Physical fitness and performance like most disciplines has a hierarchy. The phrase “you are only as good as your recovery” holds true when a person is trying to facilitate an adaptation. Physical fitness is considered an adaptation based on an intent to improve our health and longevity.

The Fitness and Recovery Hierarchy:

1. Sleep

2. Nutrition

3. Physical training

Sleep is considered the most important element when discussing recovery and functional ability. It is an opportunity for your body to implement the maintenance and repair it requires from daily activity without interruption.

Nutrition is next on our list. Without diving into nutrition heavily, your body requires enough fuel to perform daily tasks and live. Basal metabolic rate is the amount of calories (fuel) that your body requires for “living” (organ function, cellular activity, etc.). Physical activity requires further fuel consumption to maintain proper performance of the tasks at hand. Thus, an individual has to fuel themselves accordingly to recover from both of those aspects.
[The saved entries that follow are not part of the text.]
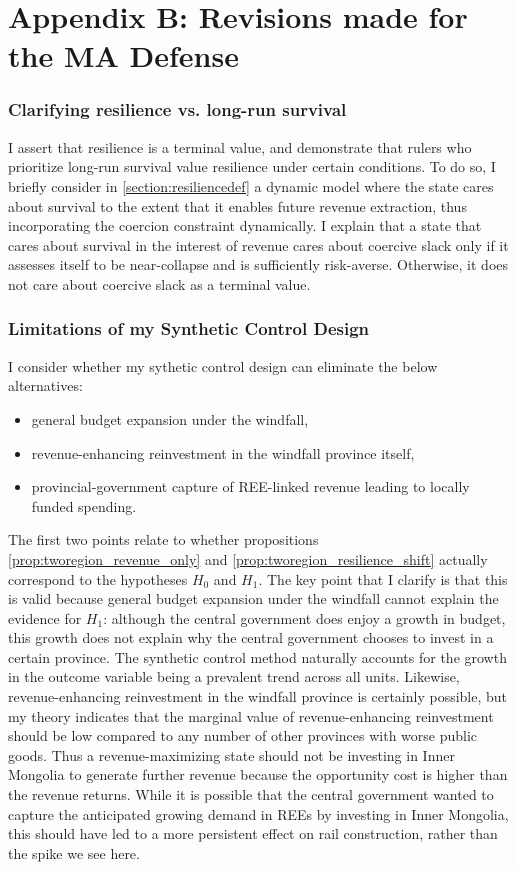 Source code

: \documentclass[12pt]{article}
\begin{document}
\section{Appendix B: Revisions made for the MA Defense}

\subsubsection{Clarifying resilience vs. long-run survival}

I assert that resilience is a terminal value, and demonstrate that rulers who prioritize long-run survival value resilience under certain conditions. To do so, I briefly consider in \ref{section:resiliencedef} a dynamic model where the state cares about survival to the extent that it enables future revenue extraction, thus incorporating the coercion constraint dynamically. I explain that a state that cares about survival in the interest of revenue cares about coercive slack only if it assesses itself to be near-collapse and is sufficiently risk-averse. Otherwise, it does not care about coercive slack as a terminal value.

\subsubsection{Limitations of my Synthetic Control Design}

I consider whether my sythetic control design can eliminate the below alternatives:
\begin{itemize}
    \item general budget expansion under the windfall,
    \item revenue-enhancing reinvestment in the windfall province itself,
    \item provincial-government capture of REE-linked revenue leading to locally funded spending.
\end{itemize}

The first two points relate to whether propositions \ref{prop:tworegion_revenue_only} and \ref{prop:tworegion_resilience_shift} actually correspond to the hypotheses $H_0$ and $H_1$. The key point that I clarify is that this is valid because general budget expansion under the windfall cannot explain the evidence for $H_1$: although the central government does enjoy a growth in budget, this growth does not explain why the central government chooses to invest in a certain province. The synthetic control method naturally accounts for the growth in the outcome variable being a prevalent trend across all units. Likewise, revenue-enhancing reinvestment in the windfall province is certainly possible, but my theory indicates that the marginal value of revenue-enhancing reinvestment should be low compared to any number of other provinces with worse public goods. Thus a revenue-maximizing state should not be investing in Inner Mongolia to generate further revenue because the opportunity cost is higher than the revenue returns. While it is possible that the central government wanted to capture the anticipated growing demand in REEs by investing in Inner Mongolia, this should have led to a more persistent effect on rail construction, rather than the spike we see here.
\end{document}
Finally, physical training is where an individual attempts to work at facilitating change (adaptations). Examples of change could be an increase in conditioning, strength, or mobility. The goal is to challenge the body by applying stress. Your body will not enjoy the stress being applied, thus it will look to adapt in order to deal with its change in environment. Once you have reached a point where activity feels manageable, you can improve your capacity by gradually increasing the stress (progressive overload).

In closing, physical fitness requires checking boxes regularly and the hierarchy of most important to least is: sleep, nutrition, and physical fitness. Neglecting the order of operations presented will indefinitely hinder physical fitness and the body’s ability to recover from exercise session to session.